TASK TO COMPLETE>
Write out, word for word, every line in the data below from the one containing "Minor documentation updates." to the one containing "10/12/14 Added [multiple", both of them included.

DATA TO USE>
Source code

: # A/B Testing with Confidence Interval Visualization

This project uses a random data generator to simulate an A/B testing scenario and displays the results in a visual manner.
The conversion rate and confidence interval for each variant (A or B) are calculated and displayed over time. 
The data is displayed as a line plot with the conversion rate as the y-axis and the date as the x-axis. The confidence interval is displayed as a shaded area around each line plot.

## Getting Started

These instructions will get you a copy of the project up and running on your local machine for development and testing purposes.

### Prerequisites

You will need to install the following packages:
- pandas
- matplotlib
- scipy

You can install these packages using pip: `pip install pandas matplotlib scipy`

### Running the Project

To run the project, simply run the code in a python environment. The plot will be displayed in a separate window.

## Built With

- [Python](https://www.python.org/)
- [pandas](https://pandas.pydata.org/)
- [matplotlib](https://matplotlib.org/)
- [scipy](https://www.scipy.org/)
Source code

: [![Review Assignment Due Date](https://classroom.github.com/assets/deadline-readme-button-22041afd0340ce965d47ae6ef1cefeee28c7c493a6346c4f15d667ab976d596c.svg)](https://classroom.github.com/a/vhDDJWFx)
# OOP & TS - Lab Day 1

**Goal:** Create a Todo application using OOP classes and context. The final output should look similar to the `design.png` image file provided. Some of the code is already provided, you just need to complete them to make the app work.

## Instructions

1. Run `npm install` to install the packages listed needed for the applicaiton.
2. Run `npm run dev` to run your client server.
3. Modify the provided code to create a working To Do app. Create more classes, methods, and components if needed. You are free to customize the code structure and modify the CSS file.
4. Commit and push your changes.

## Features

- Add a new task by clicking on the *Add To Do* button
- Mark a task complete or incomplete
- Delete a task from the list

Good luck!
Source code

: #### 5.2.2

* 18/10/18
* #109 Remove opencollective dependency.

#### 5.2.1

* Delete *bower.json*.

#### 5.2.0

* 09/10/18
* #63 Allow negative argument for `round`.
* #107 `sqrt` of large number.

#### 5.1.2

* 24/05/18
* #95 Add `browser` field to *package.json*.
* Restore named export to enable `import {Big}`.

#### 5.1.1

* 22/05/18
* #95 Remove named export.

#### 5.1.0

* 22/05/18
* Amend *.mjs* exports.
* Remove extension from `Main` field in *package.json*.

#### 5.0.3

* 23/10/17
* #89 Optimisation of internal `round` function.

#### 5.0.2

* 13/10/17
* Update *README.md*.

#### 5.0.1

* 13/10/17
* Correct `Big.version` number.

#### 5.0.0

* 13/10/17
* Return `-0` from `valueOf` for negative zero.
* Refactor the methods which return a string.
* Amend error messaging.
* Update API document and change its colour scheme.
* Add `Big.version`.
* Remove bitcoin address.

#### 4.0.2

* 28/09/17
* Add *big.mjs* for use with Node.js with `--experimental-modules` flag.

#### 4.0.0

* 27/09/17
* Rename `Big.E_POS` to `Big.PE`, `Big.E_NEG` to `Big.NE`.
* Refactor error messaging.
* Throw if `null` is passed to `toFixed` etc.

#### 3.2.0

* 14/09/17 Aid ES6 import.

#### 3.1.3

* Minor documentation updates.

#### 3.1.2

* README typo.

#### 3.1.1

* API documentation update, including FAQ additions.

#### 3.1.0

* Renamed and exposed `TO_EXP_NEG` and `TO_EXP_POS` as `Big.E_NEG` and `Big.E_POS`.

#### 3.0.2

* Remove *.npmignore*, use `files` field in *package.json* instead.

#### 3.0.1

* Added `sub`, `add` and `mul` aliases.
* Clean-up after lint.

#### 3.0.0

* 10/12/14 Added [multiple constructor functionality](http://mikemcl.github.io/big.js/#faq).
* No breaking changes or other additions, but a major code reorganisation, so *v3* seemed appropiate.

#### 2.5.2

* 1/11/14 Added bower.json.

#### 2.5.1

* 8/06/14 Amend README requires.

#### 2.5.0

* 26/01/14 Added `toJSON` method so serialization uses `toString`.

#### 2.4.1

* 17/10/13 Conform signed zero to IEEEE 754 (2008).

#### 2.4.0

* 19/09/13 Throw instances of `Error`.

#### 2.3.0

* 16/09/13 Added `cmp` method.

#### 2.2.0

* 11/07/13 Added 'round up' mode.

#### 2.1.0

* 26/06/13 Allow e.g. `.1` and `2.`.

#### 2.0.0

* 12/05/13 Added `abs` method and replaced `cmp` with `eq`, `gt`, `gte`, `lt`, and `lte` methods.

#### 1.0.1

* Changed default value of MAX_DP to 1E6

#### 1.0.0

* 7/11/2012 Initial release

COMPLETED TASK>
* Minor documentation updates.

#### 3.1.2

* README typo.

#### 3.1.1

* API documentation update, including FAQ additions.

#### 3.1.0

* Renamed and exposed `TO_EXP_NEG` and `TO_EXP_POS` as `Big.E_NEG` and `Big.E_POS`.

#### 3.0.2

* Remove *.npmignore*, use `files` field in *package.json* instead.

#### 3.0.1

* Added `sub`, `add` and `mul` aliases.
* Clean-up after lint.

#### 3.0.0

* 10/12/14 Added [multiple constructor functionality](http://mikemcl.github.io/big.js/#faq).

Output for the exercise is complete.